Thursday, June 30, 2011

Deconstructing algos, part 2: Leveraging chaos into high-frequency arbitrage opportunities

The recent elegant explanation for the activities of the HFT algos by Nanex seems likely to be a better one than the analysis that follows, as it answers the all-important question--why? In the following analysis we will look a little bit at how, but most or our interpretation of the results is coloured by the Nanex explanation. It explains why so many trades happen outside the bid-ask spread, particularly as the bid and ask prices are moving rapidly. They are scalping fractions of pennies from some poor fool who has data more than a few ms old.

As this is the reason, the method of choosing bid and ask prices pales in significance next to the methodology of stuffing the orders. This methodology I know nothing about and will not address. This article will address how to use this stuffing to create endless opportunities for arbitrage.

The principal advantage discussed in the Nanex report is stuffing the market with so many orders that competitors have trouble seeing the present state of the market. Whenever such inefficiencies are created, an arbitraging opportunity may also be created.

One method of creating arbitrage opportunities is through manipulation of time. We are accustomed to thinking of information flow as instantaneous, but it is limited by the speed of light. How might HFT take advantage of this?

Imagine for a moment that transatlantic communications were somehow extremely limited, so that a trader in New York could not see the present price of a stock in Paris, but would only see it after a two-hour delay. Any market participant who could somehow overcome this limitation would find a myriad of arbitrage opportunities.

Now look at the present. Let's suppose International Face Sucker (IFS) starts stuffing 100,000 bids per second into the pipe in New York. Let us say that those bids are x1, x2, x3, . . .

A market participant in Californa, Hedge Fool LLP (HF) is in the market and starts looking at the stream of bids coming down the pipe.

At 100,000 bids per second, the electronic signal only travels about  3 km between each bid.
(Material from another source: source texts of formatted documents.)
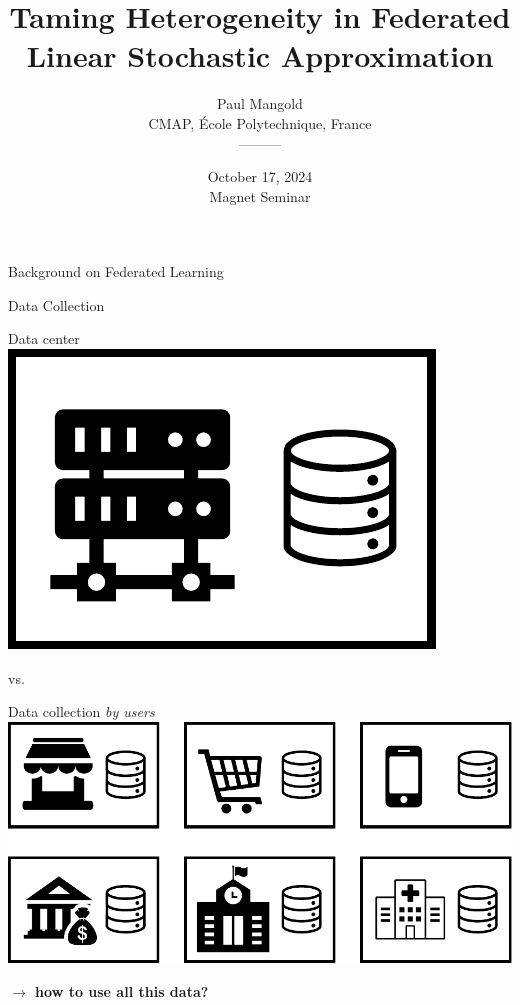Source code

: \documentclass[aspectratio=169,14pt]{beamer}
\title{Taming Heterogeneity in Federated Linear Stochastic Approximation}
\author{
  \vspace{-0.5em}
  Paul Mangold\\[0.5em]
  CMAP, École Polytechnique, France\\[0.5em]
  ---------\\
  \vspace{-1em}
}
\institute{}
\date{October 17, 2024 \\
Magnet Seminar}
\begin{document}

\begin{frame}[plain]
  \titlepage
\end{frame}
\addtocounter{framenumber}{-1}

\begin{frame}
  \begin{center}
    \textcolor{beamer@blendedblue}{
      \huge Background on Federated Learning
    }
  \end{center}
\end{frame}

\begin{frame}{Data Collection}
  \hspace{-3em}
  \begin{minipage}{0.5\linewidth}
    \begin{center}
      Data center\\[0.5em]
      
      \includegraphics[width=0.4\linewidth]{images/central.pdf}
    \end{center}
    
  \end{minipage}\pause vs.\hspace{1.5em}%
  \begin{minipage}{0.5\linewidth}
    \pause
    \begin{center}
      Data collection \emph{by users} \\[0.5em]
      
      \includegraphics[width=0.8\linewidth]{images/decentralized.pdf}
    \end{center}
  \end{minipage}

  \vspace{1em}

  \pause
  
  \begin{center}
    \textbf{
    $\rightarrow$ how to use all this data?}
  \end{center}
\end{frame}
\end{document}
So at the time when HF sees the first bid (x1), and prepares its response (say, y1), IFS is actually sending quote x1500 into the dataverse. Where is the market? What is the current price?

Now suppose IFS has a branch in California. They have the same algo as IFS New York, and are running it so locally they observe x1 and HF's response y1--but they already know what x1500 is (or is that "is going to be"?), not to mention all of x2 through x1499. Might there be an arbitrage opportunity? Might there be 100,000 such opportunities every second?

A fraction of a penny 100,000 times a second--it isn't long before you're into real money.

Now IFS has branches in London, Paris, Sydney, Tokyo, Shanghai, Moscow--they are all running these arbitrage trades and who knows--maybe they are stuffing orders into their local bourses, using an algo known by all other branches and are arbitraging them as well.

The role of chaos

Not that it matters much, but what sort of algos are they using? I think they are mostly pretty simple.

The algo on the bizarre spreads seen here is straight forward, but hard to see how it profits.



As I've written elsewhere, the nat gas trading algo looked very similar to a simple chaotic function--the first such function ever identified.

 

Natural gas over a brief interval on June 8, 2011. Graph from Nanex.


 Nat gas price from above graph plotted against linear time.


Plot of first 5500 values for x using the Lorenz equation with parameters σ = 10, ρ = 24.7, β = 8/3.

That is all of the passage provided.